Witam. przygoda wydarzyła się na świecie Selena.
Stałem moim 24 knajtem przed depo w AB i gawędziłem z przyjaciółmi. Postanowiłem pójść sobie pozbierać kamienie na goblinach. Gdy siedziałem na fermour +1 zobaczyłem masę ludzi ubranych na czarno, podążających w kierunku Kazo>>AB i Carlin.
Wystraszony popędziłem szybko do Ab. Po drodze napisałem do kolegi (87 ED), że szykuje się jatka. On poinformowany zebrał swoją guildie i stanął w bramie miasta. Gdy byłem już u stóp AB zauważyłem ekipę, ale 0 śladów walki. Zapytałem się kumpla w Carlin czy coś u nich się dzieje. Na liście vip zobaczyłem tylko jak jego nick mignął ([*]).
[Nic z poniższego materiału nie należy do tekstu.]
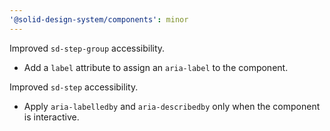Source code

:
 ```yaml
---
'@solid-design-system/components': minor
---
```


Improved `sd-step-group` accessibility.

- Add a `label` attribute to assign an `aria-label` to the component.

Improved `sd-step` accessibility.

- Apply `aria-labelledby` and `aria-describedby` only when the component is interactive.
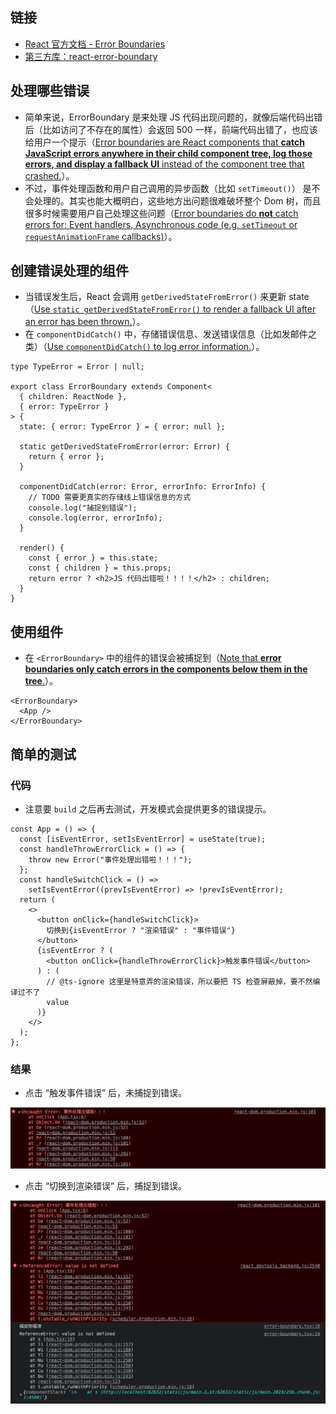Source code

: ## 链接

- [React 官方文档 - Error Boundaries](https://reactjs.org/docs/error-boundaries.html)
- [第三方库：react-error-boundary](https://github.com/bvaughn/react-error-boundary)

## 处理哪些错误

- 简单来说，ErrorBoundary 是来处理 JS 代码出现问题的，就像后端代码出错后（比如访问了不存在的属性）会返回 500 一样，前端代码出错了，也应该给用户一个提示（[Error boundaries are React components that **catch JavaScript errors anywhere in their child component tree, log those errors, and display a fallback UI** instead of the component tree that crashed.](https://reactjs.org/docs/error-boundaries.html?#introducing-error-boundaries)）。
- 不过，事件处理函数和用户自己调用的异步函数（比如 `setTimeout()`） 是不会处理的。其实也能大概明白，这些地方出问题很难破坏整个 Dom 树，而且很多时候需要用户自己处理这些问题（[Error boundaries do **not** catch errors for: Event handlers, Asynchronous code (e.g. `setTimeout` or `requestAnimationFrame` callbacks)](https://reactjs.org/docs/error-boundaries.html?#introducing-error-boundaries)）。

## 创建错误处理的组件

- 当错误发生后，React 会调用 `getDerivedStateFromError()` 来更新 state（[Use `static getDerivedStateFromError()` to render a fallback UI after an error has been thrown.](https://reactjs.org/docs/error-boundaries.html?#introducing-error-boundaries)）。
- 在 `componentDidCatch()` 中，存储错误信息、发送错误信息（比如发邮件之类）（[Use `componentDidCatch()` to log error information.](https://reactjs.org/docs/error-boundaries.html?#introducing-error-boundaries)）。

```tsx
type TypeError = Error | null;

export class ErrorBoundary extends Component<
  { children: ReactNode },
  { error: TypeError }
> {
  state: { error: TypeError } = { error: null };

  static getDerivedStateFromError(error: Error) {
    return { error };
  }

  componentDidCatch(error: Error, errorInfo: ErrorInfo) {
    // TODO 需要更真实的存储线上错误信息的方式
    console.log("捕捉到错误");
    console.log(error, errorInfo);
  }

  render() {
    const { error } = this.state;
    const { children } = this.props;
    return error ? <h2>JS 代码出错啦！！！！</h2> : children;
  }
}
```

## 使用组件

- 在 `<ErrorBoundary>` 中的组件的错误会被捕捉到（[Note that **error boundaries only catch errors in the components below them in the tree**.](https://reactjs.org/docs/error-boundaries.html?#introducing-error-boundaries)）。

```tsx
<ErrorBoundary>
  <App />
</ErrorBoundary>
```

## 简单的测试

### 代码

- 注意要 `build` 之后再去测试，开发模式会提供更多的错误提示。

```tsx
const App = () => {
  const [isEventError, setIsEventError] = useState(true);
  const handleThrowErrorClick = () => {
    throw new Error("事件处理出错啦！！！");
  };
  const handleSwitchClick = () =>
    setIsEventError((prevIsEventError) => !prevIsEventError);
  return (
    <>
      <button onClick={handleSwitchClick}>
        切换到{isEventError ? "渲染错误" : "事件错误"}
      </button>
      {isEventError ? (
        <button onClick={handleThrowErrorClick}>触发事件错误</button>
      ) : (
        // @ts-ignore 这里是特意弄的渲染错误，所以要把 TS 检查屏蔽掉，要不然编译过不了
        value
      )}
    </>
  );
};
```

### 结果

- 点击 “触发事件错误” 后，未捕捉到错误。

![](./捕捉_JS_代码错误-event_error.png)

- 点击 “切换到渲染错误” 后，捕捉到错误。

![](./捕捉_JS_代码错误-render_error.png)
Przygotować się musiałem. Wziąłem BS i Crown Shielda, jakieś bp uhów i czekałem razem z przyjaciółmi.
Gdy tak staliśmy, mój pro zorientował się, że stoję razem z teamem i powiedział
"You shouldnt fight. You will die."
Odpowiedziałem mu, że to tylko gra.
Dał mi pare fire fieldów, abym rzucał je pod nogi pkerom. Nim się obejrzałem czarne diabły przybyły. Każdy zaczął nawalać. GFB, SD, HMM, M wall, UE...
Ja tylko stałem i rzucałem FF.
Nagle trafił mnie SD. Miałem red hp. Akurat walnąłem FF więc exh~~... Myślałem, że padnę. Okazało się, że mój pro zamiast uhnąć siebie, uhnął mnie. Sam poległ. Zanim jednak zginął powiedział "Run into depot!". Nie słuchałem go. Zacząłem atakować jakiegoś 30+ ms i nawet dobrze mi szło. Uhy leciały jeden po drugim. Nagle zobaczyłem migające na przemian: Exevo gran mas vis, exevo gran mas frigo, exevo mas san.
Mój koniec był nie unikniony.
Jak się okazało później, FF, który rzuciłem pod przywódcę pk zadał śmiertelny cios. Dostałem od drużyny jakieś 10k. Podziękowałem, a oni powiedzieli, że nie ja powinienem dziękować. Pomimo to, że miałem mały lvl zachowałem się honorowo i pomogłem przyjaciołom.